Task brief: Could you retype the whole listing, word for word?

——

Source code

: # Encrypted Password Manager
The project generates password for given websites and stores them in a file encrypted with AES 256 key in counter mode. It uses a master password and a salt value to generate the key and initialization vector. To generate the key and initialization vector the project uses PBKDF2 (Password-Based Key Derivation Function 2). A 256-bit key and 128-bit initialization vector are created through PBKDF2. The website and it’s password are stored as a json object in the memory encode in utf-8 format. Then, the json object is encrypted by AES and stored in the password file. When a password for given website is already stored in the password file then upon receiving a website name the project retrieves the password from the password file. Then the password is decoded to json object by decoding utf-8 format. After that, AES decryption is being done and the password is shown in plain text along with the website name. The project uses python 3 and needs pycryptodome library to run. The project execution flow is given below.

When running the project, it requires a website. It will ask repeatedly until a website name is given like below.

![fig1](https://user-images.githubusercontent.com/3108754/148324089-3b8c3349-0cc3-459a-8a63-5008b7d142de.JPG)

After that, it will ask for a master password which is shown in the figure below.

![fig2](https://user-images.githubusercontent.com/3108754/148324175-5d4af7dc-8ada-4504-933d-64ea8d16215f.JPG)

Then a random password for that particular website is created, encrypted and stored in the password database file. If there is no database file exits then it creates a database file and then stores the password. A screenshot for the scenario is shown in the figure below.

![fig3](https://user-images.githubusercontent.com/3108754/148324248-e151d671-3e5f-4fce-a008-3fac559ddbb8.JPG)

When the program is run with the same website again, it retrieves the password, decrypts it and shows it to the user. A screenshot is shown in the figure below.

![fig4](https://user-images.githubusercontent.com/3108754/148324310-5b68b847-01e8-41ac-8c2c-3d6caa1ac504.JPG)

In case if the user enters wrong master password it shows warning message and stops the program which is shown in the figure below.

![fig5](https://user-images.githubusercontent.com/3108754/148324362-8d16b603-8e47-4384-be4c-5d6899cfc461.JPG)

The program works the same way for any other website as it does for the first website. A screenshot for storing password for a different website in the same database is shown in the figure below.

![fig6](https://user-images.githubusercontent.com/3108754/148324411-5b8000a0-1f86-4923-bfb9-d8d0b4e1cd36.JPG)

——

Result of the task:
Source code

: # Encrypted Password Manager
The project generates password for given websites and stores them in a file encrypted with AES 256 key in counter mode. It uses a master password and a salt value to generate the key and initialization vector. To generate the key and initialization vector the project uses PBKDF2 (Password-Based Key Derivation Function 2). A 256-bit key and 128-bit initialization vector are created through PBKDF2. The website and it’s password are stored as a json object in the memory encode in utf-8 format. Then, the json object is encrypted by AES and stored in the password file. When a password for given website is already stored in the password file then upon receiving a website name the project retrieves the password from the password file. Then the password is decoded to json object by decoding utf-8 format. After that, AES decryption is being done and the password is shown in plain text along with the website name. The project uses python 3 and needs pycryptodome library to run. The project execution flow is given below.

When running the project, it requires a website. It will ask repeatedly until a website name is given like below.

![fig1](https://user-images.githubusercontent.com/3108754/148324089-3b8c3349-0cc3-459a-8a63-5008b7d142de.JPG)

After that, it will ask for a master password which is shown in the figure below.

![fig2](https://user-images.githubusercontent.com/3108754/148324175-5d4af7dc-8ada-4504-933d-64ea8d16215f.JPG)

Then a random password for that particular website is created, encrypted and stored in the password database file. If there is no database file exits then it creates a database file and then stores the password. A screenshot for the scenario is shown in the figure below.

![fig3](https://user-images.githubusercontent.com/3108754/148324248-e151d671-3e5f-4fce-a008-3fac559ddbb8.JPG)

When the program is run with the same website again, it retrieves the password, decrypts it and shows it to the user. A screenshot is shown in the figure below.

![fig4](https://user-images.githubusercontent.com/3108754/148324310-5b68b847-01e8-41ac-8c2c-3d6caa1ac504.JPG)

In case if the user enters wrong master password it shows warning message and stops the program which is shown in the figure below.

![fig5](https://user-images.githubusercontent.com/3108754/148324362-8d16b603-8e47-4384-be4c-5d6899cfc461.JPG)

The program works the same way for any other website as it does for the first website. A screenshot for storing password for a different website in the same database is shown in the figure below.

![fig6](https://user-images.githubusercontent.com/3108754/148324411-5b8000a0-1f86-4923-bfb9-d8d0b4e1cd36.JPG)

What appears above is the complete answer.